Assistant Examiner: Wieland; Susan
Attorney, Agent or Firm: Brady, III; Wade James Telecky,
Jr.; Frederick J.
Parent Case Text
This application claims priority under 35 USC .sctn. 119 (e) (1) of
provisional application No. 60/054,062 filed Jul. 29, 1997.
Claims
I claim:
1. The method of Tree-Searched Multitap Adaptive Codebook
Excitation search to produce the best match with the input speech
vector comprising the steps of:
a' providing an input speech vector;
a providing a plurality of primary tap codevectors in a primary tap
codebook, wherein each primary tap codevector has an index;
b providing a plurality of pitch lags;
c selecting the pitch lag/primary tap codevector pair which
produces the best match with the input speech vector;
d indicating a plurality of secondary tap codevectors in a
secondary tap codebook by said index of said selected primary tap
codevector of said selected pitch lag/primary tap codevector
pair;
e selecting the pitch lag/secondary tap codevector pair which
produces the best match with said input speech vector.

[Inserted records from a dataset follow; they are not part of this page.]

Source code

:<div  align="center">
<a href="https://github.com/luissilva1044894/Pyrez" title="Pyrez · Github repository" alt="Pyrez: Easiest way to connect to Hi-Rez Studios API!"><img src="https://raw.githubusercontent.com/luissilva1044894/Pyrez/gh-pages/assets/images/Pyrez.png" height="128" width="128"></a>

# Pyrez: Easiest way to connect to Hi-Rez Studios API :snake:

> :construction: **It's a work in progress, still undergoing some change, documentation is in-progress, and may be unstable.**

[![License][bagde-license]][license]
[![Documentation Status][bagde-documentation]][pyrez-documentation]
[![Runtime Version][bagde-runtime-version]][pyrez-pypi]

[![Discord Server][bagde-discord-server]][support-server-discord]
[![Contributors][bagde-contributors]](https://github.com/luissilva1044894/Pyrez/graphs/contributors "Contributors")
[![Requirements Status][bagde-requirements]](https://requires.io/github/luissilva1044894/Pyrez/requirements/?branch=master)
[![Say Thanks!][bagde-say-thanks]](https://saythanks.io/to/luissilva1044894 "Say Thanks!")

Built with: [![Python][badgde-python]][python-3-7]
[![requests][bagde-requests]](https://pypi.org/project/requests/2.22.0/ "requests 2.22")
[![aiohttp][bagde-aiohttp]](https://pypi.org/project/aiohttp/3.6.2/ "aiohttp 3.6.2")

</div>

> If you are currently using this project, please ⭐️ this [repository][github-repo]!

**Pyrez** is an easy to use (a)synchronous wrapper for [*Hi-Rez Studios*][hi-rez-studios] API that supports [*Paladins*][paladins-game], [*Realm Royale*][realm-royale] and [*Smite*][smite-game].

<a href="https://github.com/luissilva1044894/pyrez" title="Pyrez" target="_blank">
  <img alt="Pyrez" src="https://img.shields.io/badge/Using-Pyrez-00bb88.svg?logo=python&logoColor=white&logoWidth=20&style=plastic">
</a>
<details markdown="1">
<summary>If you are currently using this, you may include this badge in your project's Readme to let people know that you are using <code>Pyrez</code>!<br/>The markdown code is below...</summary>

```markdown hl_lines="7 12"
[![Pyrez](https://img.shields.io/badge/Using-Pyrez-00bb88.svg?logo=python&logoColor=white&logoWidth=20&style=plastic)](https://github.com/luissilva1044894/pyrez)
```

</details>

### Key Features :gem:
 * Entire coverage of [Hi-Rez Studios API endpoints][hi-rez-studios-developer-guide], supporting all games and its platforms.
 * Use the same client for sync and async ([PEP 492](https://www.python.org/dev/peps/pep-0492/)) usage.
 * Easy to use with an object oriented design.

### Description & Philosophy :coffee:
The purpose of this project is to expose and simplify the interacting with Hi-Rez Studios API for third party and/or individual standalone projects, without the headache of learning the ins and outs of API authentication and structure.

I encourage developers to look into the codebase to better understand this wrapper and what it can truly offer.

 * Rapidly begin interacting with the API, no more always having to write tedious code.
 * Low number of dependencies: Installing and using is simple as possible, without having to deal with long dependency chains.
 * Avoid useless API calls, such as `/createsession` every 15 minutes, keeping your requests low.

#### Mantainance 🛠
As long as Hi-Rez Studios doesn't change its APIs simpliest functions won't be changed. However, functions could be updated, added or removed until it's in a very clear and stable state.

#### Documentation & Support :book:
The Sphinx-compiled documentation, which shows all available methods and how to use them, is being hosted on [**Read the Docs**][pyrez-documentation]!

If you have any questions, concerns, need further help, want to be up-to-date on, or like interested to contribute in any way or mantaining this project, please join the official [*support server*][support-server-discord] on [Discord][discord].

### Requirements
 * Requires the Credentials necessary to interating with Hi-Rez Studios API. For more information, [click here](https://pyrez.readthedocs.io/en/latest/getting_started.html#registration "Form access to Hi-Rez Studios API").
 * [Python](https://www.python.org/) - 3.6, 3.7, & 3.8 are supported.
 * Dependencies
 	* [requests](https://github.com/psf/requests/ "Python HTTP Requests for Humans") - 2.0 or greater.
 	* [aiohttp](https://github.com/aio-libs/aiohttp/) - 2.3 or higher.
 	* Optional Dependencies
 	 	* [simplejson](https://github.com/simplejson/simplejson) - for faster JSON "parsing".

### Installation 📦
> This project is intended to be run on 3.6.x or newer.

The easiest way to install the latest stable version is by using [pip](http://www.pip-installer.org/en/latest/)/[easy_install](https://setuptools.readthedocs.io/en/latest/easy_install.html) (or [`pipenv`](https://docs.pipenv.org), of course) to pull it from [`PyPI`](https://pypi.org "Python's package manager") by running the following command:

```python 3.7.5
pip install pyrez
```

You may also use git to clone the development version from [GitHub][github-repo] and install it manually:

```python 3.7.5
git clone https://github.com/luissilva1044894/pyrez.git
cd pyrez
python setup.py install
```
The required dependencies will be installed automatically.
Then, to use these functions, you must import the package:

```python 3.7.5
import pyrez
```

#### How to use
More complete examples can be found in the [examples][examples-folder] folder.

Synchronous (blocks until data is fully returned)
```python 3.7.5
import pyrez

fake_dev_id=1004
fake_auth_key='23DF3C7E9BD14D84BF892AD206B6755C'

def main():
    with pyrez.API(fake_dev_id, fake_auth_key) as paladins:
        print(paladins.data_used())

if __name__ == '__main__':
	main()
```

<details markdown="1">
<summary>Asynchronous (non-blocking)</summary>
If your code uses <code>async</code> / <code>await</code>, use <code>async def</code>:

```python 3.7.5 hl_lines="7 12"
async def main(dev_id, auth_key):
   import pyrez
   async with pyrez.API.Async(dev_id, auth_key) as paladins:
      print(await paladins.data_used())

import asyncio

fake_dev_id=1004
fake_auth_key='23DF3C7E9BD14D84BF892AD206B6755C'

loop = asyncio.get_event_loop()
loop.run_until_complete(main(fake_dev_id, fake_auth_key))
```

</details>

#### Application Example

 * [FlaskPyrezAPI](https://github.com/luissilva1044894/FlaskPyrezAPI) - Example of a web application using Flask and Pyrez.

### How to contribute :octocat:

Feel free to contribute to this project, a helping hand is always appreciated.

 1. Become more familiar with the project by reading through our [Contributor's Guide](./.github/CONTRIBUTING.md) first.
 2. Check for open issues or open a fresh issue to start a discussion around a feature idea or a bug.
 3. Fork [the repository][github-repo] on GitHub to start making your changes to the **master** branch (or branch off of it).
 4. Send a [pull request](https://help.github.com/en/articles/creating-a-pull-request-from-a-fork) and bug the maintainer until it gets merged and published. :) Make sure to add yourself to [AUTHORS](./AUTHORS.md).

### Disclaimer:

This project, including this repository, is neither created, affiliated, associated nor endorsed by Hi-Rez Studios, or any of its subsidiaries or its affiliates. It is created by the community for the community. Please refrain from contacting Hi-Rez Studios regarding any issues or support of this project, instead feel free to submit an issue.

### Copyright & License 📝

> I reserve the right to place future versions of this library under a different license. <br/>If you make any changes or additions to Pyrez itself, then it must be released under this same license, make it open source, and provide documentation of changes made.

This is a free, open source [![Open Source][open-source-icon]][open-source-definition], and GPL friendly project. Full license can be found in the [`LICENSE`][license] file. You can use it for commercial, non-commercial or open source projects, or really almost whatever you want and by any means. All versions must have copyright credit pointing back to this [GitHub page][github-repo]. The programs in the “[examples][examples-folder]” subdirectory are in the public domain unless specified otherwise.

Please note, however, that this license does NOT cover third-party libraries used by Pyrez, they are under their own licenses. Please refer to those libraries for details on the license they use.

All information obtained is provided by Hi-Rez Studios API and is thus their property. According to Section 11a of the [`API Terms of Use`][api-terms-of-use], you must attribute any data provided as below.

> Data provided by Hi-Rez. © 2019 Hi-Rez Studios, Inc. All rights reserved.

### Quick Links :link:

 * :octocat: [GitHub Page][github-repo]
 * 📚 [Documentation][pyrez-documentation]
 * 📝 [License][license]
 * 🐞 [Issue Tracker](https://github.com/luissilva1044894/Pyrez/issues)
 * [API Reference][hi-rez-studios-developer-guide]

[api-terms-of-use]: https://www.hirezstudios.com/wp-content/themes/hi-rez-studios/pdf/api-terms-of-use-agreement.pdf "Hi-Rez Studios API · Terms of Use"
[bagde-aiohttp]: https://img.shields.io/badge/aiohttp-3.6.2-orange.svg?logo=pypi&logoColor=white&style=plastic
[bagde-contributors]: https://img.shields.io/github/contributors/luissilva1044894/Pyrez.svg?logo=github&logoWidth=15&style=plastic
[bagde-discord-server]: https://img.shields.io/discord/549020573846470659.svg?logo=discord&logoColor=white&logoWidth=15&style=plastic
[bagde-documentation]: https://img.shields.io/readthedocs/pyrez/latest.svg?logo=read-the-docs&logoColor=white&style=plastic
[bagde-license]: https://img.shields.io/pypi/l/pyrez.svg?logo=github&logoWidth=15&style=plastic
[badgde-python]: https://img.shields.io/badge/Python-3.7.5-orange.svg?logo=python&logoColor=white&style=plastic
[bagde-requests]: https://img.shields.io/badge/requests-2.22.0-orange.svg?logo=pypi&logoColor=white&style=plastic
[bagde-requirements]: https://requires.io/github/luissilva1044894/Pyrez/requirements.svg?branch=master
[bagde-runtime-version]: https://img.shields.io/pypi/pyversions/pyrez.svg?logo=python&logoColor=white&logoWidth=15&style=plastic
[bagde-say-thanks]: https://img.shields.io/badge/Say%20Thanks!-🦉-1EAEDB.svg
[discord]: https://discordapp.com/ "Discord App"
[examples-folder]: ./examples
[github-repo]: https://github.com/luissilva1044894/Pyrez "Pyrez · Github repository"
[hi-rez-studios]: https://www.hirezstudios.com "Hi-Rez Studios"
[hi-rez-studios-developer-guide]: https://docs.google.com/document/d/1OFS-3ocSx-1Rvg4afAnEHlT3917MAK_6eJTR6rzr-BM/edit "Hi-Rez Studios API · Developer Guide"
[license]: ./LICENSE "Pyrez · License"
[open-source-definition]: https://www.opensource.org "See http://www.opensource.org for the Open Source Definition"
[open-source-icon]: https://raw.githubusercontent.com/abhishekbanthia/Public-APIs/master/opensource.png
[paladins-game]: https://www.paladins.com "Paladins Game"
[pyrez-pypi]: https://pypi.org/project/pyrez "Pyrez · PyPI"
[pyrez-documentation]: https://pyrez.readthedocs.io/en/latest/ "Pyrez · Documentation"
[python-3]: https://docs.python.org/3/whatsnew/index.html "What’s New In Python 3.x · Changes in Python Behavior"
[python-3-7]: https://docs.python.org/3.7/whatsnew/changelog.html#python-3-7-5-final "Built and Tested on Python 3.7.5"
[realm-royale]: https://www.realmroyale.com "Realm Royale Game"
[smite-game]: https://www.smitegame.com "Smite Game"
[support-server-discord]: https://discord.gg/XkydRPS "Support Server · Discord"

2. The method according to claim 1, wherein said secondary tap
codebook becomes the new primary tap codebook and is used to
develop a new secondary tap codebook, and said process is repeated
a plurality of times.
3. The method according to claim 1, wherein said "c" and "d" steps
are repeated a plurality of times.
4. The method according to claim 1 wherein said pitch lag has a
range and further, wherein said range of pitch lags considered in
the search is within an initial pitch estimate.
5. The method according to claim 1, wherein the search is performed
in the residual domain.
6. The method according to claim 1, wherein the search is performed
in the weighted speech domain.
7. The method according to claim 1, wherein said pitch lag defines
a set of consecutive previous samples of processed speech.
8. The method of Tree-Searched Multitap Adaptive Codebook
Excitation search to produce the best match with the input speech
vector comprising the steps of:
a providing an input speech vector;
b multiplying each set of consecutive candidate vectors in an
ordered codebook by each set of primary candidate scale factors
taken from a primary tap codebook yielding a set of primary
resulting vectors;
c adding the primary resulting vectors to yield a candidate primary
output vector;
d computing the error between said input speech vector and said
candidate primary output vector;
e selecting a set of candidate vectors and primary scale factors
which minimizes said error;
f indicating a plurality of secondary scale factors in a secondary
tap codebook by said selected primary scale factors;
g multiplying each set of consecutive candidate vectors in an
ordered codebook by each set of said secondary scale factors taken
from said secondary tap codebook, yielding secondary resulting
vectors;
h adding the secondary resulting vectors to yield a candidate
secondary output vector;
i computing the error between said input speech vector and said
candidate secondary output vector;
j selecting the set of candidate vectors and secondary scale
factors which minimizes said error.
9. The method according to claim 8, wherein said secondary tap
codebook becomes the new primary tap codebook and is used to
develop a new secondary tap codebook, and said process is repeated
a plurality of times.
10. The method according to claim 8, wherein said steps "e", "f",
"g", "h" and "i" are repeated a plurality of times.
11. The method according to claim 8, wherein said ordered codebook
is an adaptive codebook.
12. The method according to claim 8, wherein said sets of
consecutive candidate vectors has a range and further, wherein said
range of consecutive candidate vectors considered in the search is
within an initial consecutive candidate vector estimate.
13. The method according to claim 8, wherein the error is computed
in the residual domain.
14. The method according to claim 8, wherein the error is computed
in the weighted speech domain.
15. The method according to claim 8, wherein said set of
consecutive candidate vectors define a set of previous samples of
processed speech.
16. The method of developing very low-complexity algorithms for
ternary fixed codebook excitation search comprising the steps
of:
providing an input speech vector;
calculating a backward filtered vector by pre-multiplying said
input speech vector by the transpose of an impulse response
matrix;
calculating an inverse filtered vector by pre-multiplying said
input speech vector by the inverse of an impulse response
matrix;
multiplying each element-of said backward filtered target vector to
each corresponding element of said inverse filtered target vector
thereby defining a new vector;
choosing pulse locations by choosing a predetermined number of
maximums of said new vector, wherein the signs corresponding to
said maximums are the same as the signs of the corresponding
elements of said backward filtered target and inverse filtered
target vectors.
17. The method according to claim 16, further comprising the step
of:
computing and scalar-quantizing an overall optimal gain.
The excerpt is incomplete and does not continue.